RICHMOND, Va. — The Fourth Circuit Court of Appeals yesterday handed down a victory for students’ rights, ruling that South Carolina’s “disturbing schools” law poses a substantial risk to student freedom of expression and due process, and that the plaintiffs in Kenny v. Wilson deserve their day in court. The law allows children to be arrested and prosecuted for any behavior a school deems “obnoxious,” such as failing to follow a teacher’s instruction or cursing at lunchtime.
The American Civil Liberties Union and the ACLU of South Carolina filed Kenny in 2016 on behalf of Niya Kenny and other student plaintiffs. At Spring Valley High School in Columbia, Kenny was arrested and taken to a detention center because she had cried out after she saw a school resource officer picking up a classmate and throwing her to the ground.

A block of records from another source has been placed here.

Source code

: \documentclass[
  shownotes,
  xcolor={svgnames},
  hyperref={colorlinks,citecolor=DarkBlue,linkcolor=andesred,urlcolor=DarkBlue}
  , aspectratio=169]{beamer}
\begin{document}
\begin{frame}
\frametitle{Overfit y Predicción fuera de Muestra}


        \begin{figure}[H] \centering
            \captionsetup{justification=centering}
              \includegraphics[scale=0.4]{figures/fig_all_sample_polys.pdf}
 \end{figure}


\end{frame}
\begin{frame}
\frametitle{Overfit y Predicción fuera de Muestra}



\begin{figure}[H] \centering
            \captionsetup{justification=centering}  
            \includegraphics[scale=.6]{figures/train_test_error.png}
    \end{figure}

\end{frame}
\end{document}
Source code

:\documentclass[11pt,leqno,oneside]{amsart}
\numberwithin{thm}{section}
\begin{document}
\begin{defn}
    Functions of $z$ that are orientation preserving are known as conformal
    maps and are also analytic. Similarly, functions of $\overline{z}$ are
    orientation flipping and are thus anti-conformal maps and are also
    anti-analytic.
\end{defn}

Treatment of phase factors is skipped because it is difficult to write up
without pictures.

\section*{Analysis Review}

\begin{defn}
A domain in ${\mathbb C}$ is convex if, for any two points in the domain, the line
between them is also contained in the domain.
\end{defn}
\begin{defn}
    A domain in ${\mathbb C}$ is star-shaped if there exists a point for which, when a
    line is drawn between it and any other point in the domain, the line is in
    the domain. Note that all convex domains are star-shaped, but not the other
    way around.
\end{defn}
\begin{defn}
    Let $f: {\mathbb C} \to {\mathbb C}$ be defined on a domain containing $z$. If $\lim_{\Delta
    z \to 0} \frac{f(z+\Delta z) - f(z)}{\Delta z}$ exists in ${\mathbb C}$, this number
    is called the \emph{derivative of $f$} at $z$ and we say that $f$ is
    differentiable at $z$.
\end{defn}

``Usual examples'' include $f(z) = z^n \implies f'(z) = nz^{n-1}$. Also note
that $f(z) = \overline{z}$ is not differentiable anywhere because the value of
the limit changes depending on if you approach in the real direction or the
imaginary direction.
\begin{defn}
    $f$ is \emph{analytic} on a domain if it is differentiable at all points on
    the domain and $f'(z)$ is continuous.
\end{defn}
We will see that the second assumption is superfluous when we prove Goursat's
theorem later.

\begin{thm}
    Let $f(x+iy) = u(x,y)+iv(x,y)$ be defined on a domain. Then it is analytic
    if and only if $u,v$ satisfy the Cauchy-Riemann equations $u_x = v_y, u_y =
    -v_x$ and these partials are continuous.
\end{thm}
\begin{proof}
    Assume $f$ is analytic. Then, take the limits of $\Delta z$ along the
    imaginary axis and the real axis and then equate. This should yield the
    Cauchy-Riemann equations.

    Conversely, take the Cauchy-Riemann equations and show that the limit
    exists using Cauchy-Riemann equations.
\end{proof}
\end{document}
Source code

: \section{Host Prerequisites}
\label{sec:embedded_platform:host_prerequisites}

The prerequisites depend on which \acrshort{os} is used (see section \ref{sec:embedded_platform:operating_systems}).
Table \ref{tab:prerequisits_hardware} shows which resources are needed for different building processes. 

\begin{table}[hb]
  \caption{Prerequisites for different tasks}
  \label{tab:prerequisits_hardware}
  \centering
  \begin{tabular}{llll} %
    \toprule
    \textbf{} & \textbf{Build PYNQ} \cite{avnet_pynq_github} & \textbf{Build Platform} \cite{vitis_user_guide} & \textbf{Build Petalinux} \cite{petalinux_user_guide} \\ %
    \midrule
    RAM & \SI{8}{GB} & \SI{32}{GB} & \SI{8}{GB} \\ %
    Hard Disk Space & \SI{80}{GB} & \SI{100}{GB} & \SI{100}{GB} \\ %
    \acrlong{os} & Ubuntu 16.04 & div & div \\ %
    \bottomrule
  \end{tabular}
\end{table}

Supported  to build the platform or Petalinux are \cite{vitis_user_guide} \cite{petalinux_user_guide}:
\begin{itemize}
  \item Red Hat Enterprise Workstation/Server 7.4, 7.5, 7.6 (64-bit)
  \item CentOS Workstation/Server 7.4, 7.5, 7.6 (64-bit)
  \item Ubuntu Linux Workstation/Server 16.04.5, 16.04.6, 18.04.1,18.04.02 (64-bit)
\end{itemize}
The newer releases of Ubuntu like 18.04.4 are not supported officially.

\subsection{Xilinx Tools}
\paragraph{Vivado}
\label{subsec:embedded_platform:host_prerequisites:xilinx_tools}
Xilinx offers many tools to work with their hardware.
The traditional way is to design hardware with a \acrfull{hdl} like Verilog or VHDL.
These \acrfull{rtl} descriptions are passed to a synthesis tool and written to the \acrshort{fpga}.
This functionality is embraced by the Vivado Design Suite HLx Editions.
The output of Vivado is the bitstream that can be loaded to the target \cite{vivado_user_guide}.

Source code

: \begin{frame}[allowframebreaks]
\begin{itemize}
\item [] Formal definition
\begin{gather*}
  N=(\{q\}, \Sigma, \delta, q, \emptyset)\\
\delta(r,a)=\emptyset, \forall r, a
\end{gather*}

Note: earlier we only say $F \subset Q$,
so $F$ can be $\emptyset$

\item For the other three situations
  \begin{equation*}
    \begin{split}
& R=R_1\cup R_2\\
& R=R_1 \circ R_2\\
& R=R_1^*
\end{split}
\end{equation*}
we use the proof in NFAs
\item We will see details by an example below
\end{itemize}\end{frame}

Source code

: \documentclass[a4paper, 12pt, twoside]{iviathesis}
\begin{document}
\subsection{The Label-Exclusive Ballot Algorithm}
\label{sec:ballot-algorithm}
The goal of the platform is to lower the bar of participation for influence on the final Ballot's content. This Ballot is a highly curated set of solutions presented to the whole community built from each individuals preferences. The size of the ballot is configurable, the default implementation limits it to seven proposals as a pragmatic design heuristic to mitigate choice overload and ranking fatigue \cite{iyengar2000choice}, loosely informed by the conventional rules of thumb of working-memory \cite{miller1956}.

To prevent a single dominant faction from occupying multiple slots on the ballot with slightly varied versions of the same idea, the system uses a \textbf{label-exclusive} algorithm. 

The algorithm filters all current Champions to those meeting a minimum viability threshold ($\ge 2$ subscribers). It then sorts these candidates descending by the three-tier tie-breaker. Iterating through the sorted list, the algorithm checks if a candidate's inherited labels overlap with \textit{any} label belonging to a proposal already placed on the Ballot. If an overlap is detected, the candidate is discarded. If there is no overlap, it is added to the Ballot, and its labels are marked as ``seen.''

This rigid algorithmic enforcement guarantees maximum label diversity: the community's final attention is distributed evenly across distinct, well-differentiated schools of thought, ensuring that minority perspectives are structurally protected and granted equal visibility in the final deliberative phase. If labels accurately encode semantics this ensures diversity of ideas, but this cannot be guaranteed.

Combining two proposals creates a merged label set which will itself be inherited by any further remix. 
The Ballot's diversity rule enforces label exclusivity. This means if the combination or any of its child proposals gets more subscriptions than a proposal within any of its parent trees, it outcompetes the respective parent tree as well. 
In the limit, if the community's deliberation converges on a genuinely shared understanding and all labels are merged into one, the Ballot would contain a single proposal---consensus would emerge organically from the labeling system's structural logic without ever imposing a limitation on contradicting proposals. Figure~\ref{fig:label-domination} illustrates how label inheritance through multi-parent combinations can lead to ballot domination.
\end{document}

Sarah Hinger, staff attorney with the ACLU’s Racial Justice Program, had the following response:
“The court has sent a clear message: rather than funnel children into the criminal justice system over minutiae and lawful activities, schools must recognize and protect students’ rights. This message is particularly important in this time of student activism.
“Under South Carolina’s so-called ‘disturbing schools’ law, Black students are nearly four times as likely to be punished than white students. That means that Black children are disproportionately saddled with criminal records and other burdens that come with charges and arrests.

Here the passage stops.